* Records supplied:
= Beginning of Section =
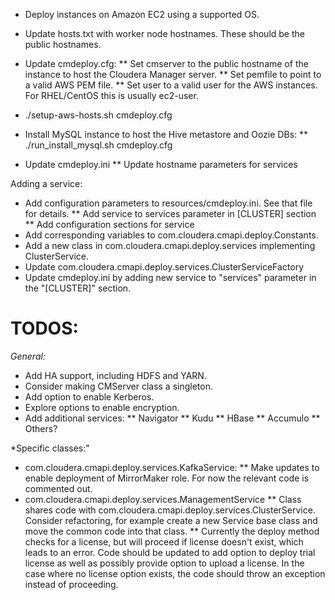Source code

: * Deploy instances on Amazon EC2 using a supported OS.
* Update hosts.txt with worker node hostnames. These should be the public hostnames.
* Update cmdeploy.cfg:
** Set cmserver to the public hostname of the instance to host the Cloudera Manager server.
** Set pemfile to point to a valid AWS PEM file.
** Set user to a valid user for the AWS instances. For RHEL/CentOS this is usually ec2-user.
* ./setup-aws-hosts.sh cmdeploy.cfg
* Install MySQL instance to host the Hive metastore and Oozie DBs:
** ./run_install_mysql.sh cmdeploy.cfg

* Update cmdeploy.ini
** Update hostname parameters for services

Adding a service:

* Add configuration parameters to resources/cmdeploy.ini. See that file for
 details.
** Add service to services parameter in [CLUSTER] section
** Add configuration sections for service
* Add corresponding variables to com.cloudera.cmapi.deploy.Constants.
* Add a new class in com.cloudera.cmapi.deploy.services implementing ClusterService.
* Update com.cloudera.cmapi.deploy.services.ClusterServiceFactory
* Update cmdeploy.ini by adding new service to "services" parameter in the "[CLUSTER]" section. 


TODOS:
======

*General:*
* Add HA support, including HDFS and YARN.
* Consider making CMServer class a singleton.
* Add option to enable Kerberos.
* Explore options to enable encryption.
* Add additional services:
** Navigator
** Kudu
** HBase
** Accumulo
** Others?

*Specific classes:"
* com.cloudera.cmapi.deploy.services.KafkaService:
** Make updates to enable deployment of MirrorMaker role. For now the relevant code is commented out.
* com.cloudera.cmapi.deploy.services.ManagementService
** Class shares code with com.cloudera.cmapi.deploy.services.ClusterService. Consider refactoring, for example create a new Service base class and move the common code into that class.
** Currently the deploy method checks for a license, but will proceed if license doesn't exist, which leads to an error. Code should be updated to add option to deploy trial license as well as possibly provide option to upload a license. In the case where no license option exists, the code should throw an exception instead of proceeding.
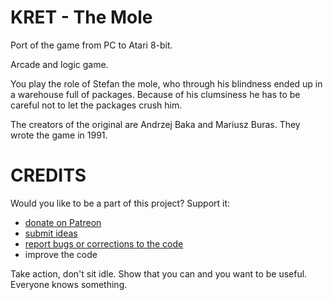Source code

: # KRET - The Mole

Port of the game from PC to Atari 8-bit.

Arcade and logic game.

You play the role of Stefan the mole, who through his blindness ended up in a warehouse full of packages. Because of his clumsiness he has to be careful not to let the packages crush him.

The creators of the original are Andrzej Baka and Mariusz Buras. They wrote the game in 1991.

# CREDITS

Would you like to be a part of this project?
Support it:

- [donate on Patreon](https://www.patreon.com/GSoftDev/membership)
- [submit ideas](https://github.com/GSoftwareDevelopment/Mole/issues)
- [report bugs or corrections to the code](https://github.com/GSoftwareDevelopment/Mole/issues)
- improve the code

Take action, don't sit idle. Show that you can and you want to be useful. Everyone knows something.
= End of Section =
* Requirement: Scan the material for the string "with". Copy each line where it appears.

* Response to this task:
* Update hosts.txt with worker node hostnames. These should be the public hostnames.
** Class shares code with com.cloudera.cmapi.deploy.services.ClusterService. Consider refactoring, for example create a new Service base class and move the common code into that class.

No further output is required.